Bound states in the continuum (BICs), originally proposed in quantum mechanics by von Neumann and Wigner, have been actively studied in optics and photonics. Electromagnetic modes embedded within the continuous spectrum of radiating waves generally experience finite leakage. By contrast, BICs are special modes that lie in the continuum but remain decoupled from radiation, resulting in strong light confinement and high quality factors. Photonic BICs have been realized in various nanostructures, including photonic crystal slabs and metasurfaces[1]–[7], and have found numerous applications in lasers [8], [9], filters [10], and on-chip photonic devices [11].

Optical waveguides with BIC confinement have attracted growing interest for enabling low-loss propagation and engineering light–matter interactions in photonic integrated circuits.

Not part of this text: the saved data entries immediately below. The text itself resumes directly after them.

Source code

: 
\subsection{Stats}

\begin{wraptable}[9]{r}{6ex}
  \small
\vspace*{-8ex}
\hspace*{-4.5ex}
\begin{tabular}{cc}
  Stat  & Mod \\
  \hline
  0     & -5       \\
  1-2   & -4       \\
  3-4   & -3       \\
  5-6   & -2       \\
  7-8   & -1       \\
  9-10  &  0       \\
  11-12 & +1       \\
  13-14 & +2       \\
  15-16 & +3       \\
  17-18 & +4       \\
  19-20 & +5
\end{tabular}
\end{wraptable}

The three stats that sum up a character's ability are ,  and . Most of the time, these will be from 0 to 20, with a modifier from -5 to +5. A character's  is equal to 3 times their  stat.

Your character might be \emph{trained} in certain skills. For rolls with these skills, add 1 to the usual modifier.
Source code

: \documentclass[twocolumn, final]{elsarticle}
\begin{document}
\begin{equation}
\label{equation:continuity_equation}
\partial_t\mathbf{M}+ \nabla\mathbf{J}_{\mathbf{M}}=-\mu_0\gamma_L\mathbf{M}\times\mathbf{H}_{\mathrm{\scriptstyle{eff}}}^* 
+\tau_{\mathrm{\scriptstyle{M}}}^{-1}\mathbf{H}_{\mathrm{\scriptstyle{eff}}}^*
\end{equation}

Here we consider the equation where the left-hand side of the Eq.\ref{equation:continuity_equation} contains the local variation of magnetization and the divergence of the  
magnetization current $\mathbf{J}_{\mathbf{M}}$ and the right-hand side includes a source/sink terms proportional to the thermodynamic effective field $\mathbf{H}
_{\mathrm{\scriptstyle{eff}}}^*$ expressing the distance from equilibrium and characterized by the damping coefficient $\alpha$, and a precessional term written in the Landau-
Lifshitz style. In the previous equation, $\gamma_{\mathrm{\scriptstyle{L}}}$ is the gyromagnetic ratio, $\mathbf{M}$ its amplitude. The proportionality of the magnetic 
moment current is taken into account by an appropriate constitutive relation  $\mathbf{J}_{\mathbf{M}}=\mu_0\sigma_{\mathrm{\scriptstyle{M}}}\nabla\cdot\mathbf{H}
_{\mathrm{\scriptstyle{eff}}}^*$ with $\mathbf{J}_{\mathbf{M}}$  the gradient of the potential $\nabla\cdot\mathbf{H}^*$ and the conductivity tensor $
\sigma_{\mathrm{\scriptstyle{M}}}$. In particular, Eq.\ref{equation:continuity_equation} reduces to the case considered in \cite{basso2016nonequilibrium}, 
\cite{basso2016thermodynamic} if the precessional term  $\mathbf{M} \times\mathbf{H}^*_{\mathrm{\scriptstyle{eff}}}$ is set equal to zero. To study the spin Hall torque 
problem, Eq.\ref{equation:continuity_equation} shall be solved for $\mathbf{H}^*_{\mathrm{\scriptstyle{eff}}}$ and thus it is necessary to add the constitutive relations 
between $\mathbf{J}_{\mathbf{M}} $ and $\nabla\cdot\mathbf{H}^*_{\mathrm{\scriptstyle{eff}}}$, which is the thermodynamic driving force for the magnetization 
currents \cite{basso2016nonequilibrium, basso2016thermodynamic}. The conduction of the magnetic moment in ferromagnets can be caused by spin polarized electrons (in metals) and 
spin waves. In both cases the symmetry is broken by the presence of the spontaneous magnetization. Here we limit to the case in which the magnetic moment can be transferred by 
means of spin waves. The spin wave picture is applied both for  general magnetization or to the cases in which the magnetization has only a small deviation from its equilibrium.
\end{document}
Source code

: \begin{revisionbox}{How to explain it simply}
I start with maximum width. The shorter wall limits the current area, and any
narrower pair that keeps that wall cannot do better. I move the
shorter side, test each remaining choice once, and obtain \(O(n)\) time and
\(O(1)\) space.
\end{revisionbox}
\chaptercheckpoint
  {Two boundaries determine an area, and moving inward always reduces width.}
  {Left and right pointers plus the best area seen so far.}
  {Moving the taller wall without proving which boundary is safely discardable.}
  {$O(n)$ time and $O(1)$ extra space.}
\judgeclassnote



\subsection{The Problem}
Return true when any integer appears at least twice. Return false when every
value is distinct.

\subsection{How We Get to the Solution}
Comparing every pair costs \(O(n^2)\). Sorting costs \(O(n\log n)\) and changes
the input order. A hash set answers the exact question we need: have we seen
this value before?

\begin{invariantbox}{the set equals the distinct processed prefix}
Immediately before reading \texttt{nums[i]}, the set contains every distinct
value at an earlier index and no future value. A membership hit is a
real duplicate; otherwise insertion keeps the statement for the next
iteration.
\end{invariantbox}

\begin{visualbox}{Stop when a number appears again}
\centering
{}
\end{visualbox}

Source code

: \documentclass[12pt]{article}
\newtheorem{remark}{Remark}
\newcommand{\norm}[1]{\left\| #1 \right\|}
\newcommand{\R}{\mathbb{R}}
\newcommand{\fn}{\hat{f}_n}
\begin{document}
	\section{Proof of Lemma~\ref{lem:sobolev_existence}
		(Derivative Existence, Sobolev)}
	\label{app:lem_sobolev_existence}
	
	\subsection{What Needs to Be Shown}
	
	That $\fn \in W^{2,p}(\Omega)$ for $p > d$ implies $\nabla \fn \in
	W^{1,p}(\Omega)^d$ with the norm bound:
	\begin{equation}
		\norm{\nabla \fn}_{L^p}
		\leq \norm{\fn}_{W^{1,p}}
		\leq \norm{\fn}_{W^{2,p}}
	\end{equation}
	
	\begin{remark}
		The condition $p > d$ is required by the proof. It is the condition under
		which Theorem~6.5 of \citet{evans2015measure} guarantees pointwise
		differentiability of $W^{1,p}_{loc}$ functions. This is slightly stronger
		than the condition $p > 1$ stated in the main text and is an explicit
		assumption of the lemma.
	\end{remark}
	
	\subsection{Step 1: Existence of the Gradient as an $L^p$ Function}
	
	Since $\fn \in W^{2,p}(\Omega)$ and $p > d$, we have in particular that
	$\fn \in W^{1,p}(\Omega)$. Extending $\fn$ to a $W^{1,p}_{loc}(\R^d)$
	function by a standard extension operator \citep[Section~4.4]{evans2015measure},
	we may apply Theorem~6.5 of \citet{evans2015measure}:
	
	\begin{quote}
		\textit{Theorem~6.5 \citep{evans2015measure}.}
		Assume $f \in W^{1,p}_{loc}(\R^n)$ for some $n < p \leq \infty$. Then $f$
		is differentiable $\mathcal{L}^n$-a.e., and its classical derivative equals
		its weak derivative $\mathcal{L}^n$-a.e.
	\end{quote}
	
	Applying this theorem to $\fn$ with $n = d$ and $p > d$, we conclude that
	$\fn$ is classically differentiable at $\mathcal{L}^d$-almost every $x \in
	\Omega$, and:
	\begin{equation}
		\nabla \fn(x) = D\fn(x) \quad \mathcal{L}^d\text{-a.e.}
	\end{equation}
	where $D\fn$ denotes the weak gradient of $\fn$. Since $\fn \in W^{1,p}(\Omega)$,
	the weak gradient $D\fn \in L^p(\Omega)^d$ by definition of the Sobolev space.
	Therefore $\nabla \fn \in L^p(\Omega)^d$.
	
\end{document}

A typical BIC waveguide is a shallow-etched ridge waveguide supporting transverse magnetic (TM) modes with low effective refractive indices (RIs). The TM modes generally undergo significant loss via coupling to unbound transverse electric (TE) slab modes with high effective RIs. Nevertheless, for certain ridge widths, the TM modes become lossless through BIC confinement induced by decoupling the TM modes from the TE radiation continuum by destructive interference [12]–[16]. Such a BIC waveguide has also been demonstrated in an etchless waveguide based on a low-RI polymer wire loaded on a high-RI plane slab [17]–[21]. This architecture enables tight TM light confinement in etching-challenging materials, offering an uncomplicated scheme to incorporate functional materials into integrated photonics [22]–[28].

An approach to further expand the functionality of such BIC waveguide structures involves introducing one-dimensional photonic crystals to the low-RI polymer core loaded on the high-RI material, as recently demonstrated by our group [29]. Through the periodic modulation along the propagation direction, dispersion curves can be modified to generate modes with low group velocity. Such "slow light" enhances light–matter interactions and contributes to the further miniaturization of photonic devices [30]. While the proposed structure exhibited BIC slow light modes characterized by low propagation loss and a high group index, these modes were found only at a high symmetry point (X point defined at the zone edge), restricting independent control of propagation loss and group index in momentum space.

In this Letter, we report slow light waveguides based on BICs formed at off-high symmetry points in momentum space. We investigated an etchless waveguide composed of a polymer photonic crystal on a plane slab and utilized the interband coupling between TM guided modes of different orders for creating the off-high symmetric BICs. At optimal geometric parameters, an extremely low-loss mode was observed near the avoided crossing of the coupled guided modes, which we interpret as the emergence of mode-coupling-induced BICs, or Friedrich-Wintgen BICs (FW-BICs). By further tuning the structural parameters, low-loss slow light modes were achieved at off-high symmetry points. Our findings open a new avenue for the application of BICs in integrated photonics.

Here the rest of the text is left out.